Einen klassisch österreichischen Eiertanz legt gerade der Vorstandschef der Kärntner Landeshypo aufs Parkett: Wolfgang Kulterer wird ja demnächst aus dem Vorstand in den Aufsichtsrat „in Sicherheit befördert“, wie man es hierzulande ja gerne macht. Konkret ging es dabei um einen nicht ordnungsgemäß verbuchten und nicht gemeldeten Verlust von fast 330 Mio. Euro und gerichtliche Vorerhebungen gegen Kulterer wegen des Verdachts der Bilanzfälschung. In einer „normalen“ Firma wäre dem dafür verantwortlichen Boss wohl kein weiterer Berufstag mehr gegönnt und er würde die nächste Zeit in U-Haft verbringen.
Nicht so bei dieser Bank: man befördert Kulterer in den Aufsichtsrat. Damit aber nicht genug – alle Beteiligten finden es tagelang ganz normal, daß Kulterer zwar bald nicht mehr im Vorstand tätig ist, aber bis 2011(!) weiterhin sein Vorstandgehalt von kolportierten 500.000 Euro pro Jahr beziehen will. Erst gestern dürfte es ihm wegen der darauffolgenden Anfeindungen offenbar gedämmert haben, daß es sich dabei möglicherweise um eine menschlich und moralisch nicht wirklich einwandfreie Aktion handeln würde und er kündigte an, bereits ab 2008 auf seine Vorstandsgage zu verzichten. 2007 bekommt er aber noch – wäre ja schade drum. Ausserdem macht sich Kulterer auch Sorgen um seine Vergütung als Aufsichtsrat und bemüht sich lautstark drum, daß ihm auch ja kein Cent zu wenig ausbezahlt wird. Von den 330 Millionen Euro Verlust der Hypo redet er aber nicht mehr, das betrifft ja auch nicht sein persönliches Bankkonto.
Wie tief muß man als Mensch sinken, um solche Packeleien als „normal“ zu empfinden? Wieviele Gehirnzellen müssen fehlen, damit man glaubt, mit solchen Aktionen straffrei davonzukommen? Und schließlich die Kernfrage: wieviele derartig Geisteskranke kann man den österreichischen Steuerzahlern noch vorsetzen, bevor das Vertrauen in dieses Land engültig verschwunden ist?

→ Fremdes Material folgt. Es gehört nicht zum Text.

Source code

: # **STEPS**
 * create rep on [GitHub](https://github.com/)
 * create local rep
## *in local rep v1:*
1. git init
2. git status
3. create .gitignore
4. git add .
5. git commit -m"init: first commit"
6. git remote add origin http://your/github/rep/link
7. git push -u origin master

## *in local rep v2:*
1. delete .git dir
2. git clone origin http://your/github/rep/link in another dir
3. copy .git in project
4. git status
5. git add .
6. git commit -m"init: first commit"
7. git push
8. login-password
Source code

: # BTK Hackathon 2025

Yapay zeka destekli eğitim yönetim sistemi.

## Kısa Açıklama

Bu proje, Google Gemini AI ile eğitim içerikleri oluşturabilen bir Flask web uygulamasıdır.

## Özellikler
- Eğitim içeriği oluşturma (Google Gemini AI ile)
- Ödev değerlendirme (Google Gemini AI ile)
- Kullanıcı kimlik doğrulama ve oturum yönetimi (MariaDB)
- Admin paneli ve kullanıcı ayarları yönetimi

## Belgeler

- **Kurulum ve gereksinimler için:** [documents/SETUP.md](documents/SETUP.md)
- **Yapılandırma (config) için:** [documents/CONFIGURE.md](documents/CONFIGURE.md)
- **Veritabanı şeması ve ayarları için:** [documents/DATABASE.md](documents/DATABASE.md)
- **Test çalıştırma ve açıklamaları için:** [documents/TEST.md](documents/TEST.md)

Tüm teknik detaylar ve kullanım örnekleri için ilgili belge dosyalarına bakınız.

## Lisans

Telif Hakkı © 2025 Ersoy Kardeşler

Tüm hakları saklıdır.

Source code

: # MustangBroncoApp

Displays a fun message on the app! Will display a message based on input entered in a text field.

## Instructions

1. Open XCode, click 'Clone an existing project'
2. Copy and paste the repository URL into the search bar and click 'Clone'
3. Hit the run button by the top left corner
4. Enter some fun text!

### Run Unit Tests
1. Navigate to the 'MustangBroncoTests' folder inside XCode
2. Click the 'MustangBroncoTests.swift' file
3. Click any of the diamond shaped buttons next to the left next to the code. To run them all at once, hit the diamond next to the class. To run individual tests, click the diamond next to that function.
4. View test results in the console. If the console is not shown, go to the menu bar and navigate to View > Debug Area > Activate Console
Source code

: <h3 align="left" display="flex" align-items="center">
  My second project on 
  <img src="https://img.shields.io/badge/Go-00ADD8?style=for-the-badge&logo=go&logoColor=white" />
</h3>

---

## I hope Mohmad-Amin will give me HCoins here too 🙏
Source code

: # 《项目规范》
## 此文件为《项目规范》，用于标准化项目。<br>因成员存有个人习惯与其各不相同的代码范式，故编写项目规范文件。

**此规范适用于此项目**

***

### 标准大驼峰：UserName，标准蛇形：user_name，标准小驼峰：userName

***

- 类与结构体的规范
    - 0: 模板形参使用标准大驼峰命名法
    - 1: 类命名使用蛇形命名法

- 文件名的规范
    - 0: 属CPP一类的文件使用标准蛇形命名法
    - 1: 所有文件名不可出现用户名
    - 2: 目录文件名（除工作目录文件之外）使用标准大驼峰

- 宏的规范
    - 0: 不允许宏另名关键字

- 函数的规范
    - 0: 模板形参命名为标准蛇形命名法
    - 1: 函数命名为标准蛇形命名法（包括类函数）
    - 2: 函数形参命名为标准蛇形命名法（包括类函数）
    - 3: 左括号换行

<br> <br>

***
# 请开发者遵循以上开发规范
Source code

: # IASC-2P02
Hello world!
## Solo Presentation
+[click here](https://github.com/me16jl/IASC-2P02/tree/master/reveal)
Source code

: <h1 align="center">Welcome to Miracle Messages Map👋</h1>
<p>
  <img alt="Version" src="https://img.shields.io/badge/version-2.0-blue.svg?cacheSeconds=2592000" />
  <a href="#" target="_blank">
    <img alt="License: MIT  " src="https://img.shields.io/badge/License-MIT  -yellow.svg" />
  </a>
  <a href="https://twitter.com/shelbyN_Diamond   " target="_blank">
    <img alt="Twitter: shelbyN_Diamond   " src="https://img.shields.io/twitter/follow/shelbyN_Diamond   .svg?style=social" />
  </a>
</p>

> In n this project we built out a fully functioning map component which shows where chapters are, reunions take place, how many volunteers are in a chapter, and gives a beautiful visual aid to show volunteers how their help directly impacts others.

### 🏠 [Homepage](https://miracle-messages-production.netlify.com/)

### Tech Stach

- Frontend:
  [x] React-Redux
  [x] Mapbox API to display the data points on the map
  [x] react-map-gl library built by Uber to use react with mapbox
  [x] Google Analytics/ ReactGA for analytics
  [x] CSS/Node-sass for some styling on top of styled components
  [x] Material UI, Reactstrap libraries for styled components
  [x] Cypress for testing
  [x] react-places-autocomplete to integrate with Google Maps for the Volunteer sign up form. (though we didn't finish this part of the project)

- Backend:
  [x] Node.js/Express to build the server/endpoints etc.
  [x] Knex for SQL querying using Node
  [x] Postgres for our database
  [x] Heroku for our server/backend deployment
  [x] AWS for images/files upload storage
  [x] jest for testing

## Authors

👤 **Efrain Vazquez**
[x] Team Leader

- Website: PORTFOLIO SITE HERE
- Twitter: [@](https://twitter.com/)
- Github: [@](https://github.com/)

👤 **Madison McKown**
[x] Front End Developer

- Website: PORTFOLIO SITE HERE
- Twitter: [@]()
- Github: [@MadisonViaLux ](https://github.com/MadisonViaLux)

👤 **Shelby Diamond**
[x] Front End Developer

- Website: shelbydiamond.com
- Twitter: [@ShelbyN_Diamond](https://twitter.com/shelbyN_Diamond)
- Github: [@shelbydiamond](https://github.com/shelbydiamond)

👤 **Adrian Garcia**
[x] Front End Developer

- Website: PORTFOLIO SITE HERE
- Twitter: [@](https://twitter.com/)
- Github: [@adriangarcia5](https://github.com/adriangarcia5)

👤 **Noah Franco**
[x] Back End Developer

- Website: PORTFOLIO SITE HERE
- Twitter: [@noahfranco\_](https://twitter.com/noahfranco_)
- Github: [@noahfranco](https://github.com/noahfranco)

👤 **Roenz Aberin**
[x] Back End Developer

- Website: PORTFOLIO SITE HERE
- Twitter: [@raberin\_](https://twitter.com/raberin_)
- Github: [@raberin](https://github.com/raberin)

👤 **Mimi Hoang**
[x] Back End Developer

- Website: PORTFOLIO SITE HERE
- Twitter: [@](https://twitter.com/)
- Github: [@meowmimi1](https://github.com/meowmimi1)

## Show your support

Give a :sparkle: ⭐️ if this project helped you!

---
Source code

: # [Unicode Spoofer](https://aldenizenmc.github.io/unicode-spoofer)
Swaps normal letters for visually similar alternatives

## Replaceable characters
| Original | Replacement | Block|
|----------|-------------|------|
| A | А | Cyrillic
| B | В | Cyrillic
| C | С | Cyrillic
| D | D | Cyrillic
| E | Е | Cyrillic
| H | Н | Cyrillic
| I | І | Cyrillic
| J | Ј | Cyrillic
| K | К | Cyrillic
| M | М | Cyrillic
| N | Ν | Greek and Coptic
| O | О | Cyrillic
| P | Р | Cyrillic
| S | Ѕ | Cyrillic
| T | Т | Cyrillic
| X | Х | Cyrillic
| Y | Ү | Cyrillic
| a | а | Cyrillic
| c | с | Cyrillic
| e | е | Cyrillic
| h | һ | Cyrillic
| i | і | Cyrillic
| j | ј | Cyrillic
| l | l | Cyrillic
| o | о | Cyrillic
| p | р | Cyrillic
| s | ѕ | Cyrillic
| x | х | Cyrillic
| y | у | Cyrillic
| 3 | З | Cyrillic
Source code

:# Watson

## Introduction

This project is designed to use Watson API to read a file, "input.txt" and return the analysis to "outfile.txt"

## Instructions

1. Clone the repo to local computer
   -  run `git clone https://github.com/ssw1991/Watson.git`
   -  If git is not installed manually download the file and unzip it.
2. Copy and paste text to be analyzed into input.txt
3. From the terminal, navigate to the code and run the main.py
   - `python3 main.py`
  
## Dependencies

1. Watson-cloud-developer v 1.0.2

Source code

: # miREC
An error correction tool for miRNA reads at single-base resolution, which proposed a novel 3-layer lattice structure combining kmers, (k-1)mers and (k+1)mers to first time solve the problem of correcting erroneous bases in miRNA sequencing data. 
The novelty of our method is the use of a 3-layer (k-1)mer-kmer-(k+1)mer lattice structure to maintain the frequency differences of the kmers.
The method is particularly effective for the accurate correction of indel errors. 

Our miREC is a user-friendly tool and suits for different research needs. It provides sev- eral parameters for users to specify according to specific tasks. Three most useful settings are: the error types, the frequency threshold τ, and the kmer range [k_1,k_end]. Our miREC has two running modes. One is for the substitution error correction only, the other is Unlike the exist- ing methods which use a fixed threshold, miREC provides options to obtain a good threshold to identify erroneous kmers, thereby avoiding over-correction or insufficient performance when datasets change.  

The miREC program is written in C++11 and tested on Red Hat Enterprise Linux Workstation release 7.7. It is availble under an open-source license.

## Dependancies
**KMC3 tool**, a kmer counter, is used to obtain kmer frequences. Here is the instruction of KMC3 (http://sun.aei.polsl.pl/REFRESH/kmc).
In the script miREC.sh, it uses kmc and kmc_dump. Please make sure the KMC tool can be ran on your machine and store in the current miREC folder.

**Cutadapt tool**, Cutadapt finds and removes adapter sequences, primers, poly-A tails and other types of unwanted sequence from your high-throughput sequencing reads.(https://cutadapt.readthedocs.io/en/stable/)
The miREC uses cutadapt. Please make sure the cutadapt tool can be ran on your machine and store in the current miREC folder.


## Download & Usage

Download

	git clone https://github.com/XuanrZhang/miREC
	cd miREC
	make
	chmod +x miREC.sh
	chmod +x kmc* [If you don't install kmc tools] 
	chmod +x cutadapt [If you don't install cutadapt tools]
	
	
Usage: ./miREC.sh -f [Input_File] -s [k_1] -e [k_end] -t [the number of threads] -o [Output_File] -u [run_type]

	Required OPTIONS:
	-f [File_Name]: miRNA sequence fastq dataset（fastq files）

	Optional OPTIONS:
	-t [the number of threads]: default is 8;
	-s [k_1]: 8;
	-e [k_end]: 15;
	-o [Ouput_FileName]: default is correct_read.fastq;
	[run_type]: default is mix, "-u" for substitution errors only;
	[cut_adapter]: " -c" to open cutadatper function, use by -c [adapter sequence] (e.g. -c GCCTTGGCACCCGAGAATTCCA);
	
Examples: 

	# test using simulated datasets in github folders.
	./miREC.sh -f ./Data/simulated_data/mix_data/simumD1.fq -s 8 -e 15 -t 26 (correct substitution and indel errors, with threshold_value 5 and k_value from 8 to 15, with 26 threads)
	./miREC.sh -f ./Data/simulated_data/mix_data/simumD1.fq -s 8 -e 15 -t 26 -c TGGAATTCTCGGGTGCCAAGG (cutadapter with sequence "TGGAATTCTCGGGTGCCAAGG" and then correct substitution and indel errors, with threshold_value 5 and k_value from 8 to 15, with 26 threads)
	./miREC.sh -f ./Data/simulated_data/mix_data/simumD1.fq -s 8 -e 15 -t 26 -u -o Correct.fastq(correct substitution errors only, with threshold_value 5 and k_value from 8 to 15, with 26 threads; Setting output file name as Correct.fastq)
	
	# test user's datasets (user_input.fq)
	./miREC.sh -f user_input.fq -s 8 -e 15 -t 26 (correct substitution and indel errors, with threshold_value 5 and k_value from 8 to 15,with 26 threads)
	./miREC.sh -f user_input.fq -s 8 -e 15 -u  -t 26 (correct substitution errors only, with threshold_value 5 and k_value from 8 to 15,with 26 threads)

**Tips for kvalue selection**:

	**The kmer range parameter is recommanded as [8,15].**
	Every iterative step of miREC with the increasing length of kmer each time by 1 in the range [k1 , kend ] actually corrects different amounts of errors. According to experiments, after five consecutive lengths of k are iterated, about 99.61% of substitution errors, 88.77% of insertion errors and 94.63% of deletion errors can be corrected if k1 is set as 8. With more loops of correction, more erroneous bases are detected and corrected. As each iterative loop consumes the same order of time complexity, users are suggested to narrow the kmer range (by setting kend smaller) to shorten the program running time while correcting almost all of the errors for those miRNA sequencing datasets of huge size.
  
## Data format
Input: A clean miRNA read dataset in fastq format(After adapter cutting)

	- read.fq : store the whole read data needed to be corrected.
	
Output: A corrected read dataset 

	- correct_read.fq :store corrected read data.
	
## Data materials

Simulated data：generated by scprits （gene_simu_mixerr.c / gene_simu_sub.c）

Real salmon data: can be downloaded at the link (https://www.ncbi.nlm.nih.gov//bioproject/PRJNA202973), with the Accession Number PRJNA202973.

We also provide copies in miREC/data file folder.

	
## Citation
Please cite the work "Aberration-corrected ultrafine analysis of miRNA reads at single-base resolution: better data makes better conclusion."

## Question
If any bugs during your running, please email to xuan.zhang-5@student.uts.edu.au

Update 6.8.2006: der zugehörige Straftatbestand dürfte übrigens „Grob fahrlässige Beeinträchtigung von Gläubigerinteressen“ heissen, früher war das grob fahrlässige Krida. Strafbar ist demnach u.a. ein „außergewöhnlich gewagtes Geschäft, Spiel oder Wette“ mit einem Strafrahmen bis zu 2 Jahre bei Schaden über 800.000€ oder der Existenzgefährdung vieler Menschen, was in diesem Fall wohl beides zutreffen würde. Auch „Betrug“ wäre ein möglicher Vorwurf: Strafbar ist demnach, „mit dem Vorsatz, durch das Verhalten des Getäuschten sich oder einen Dritten unrechtmäßig zu bereichern, jemanden durch Täuschung über Tatsachen zu einer Handlung Duldung oder Unterlassung verleiten, die diesen oder einen anderen am Vermögen schädigen“. Der Strafrahmen reicht hier von 1 Jahr bis 10 Jahre bei Schaden über 50.000€. Viel Spaß im Knast, Herr Kulterer – es sei ihnen aufgrund der Ereignisse der letzten Wochen herzlich vergönnt. Ich fände es äusserst traurig, wenn Sie mit menschlich und moralisch derart verachtenswerten Aktionen ungestraft davonkommen würden.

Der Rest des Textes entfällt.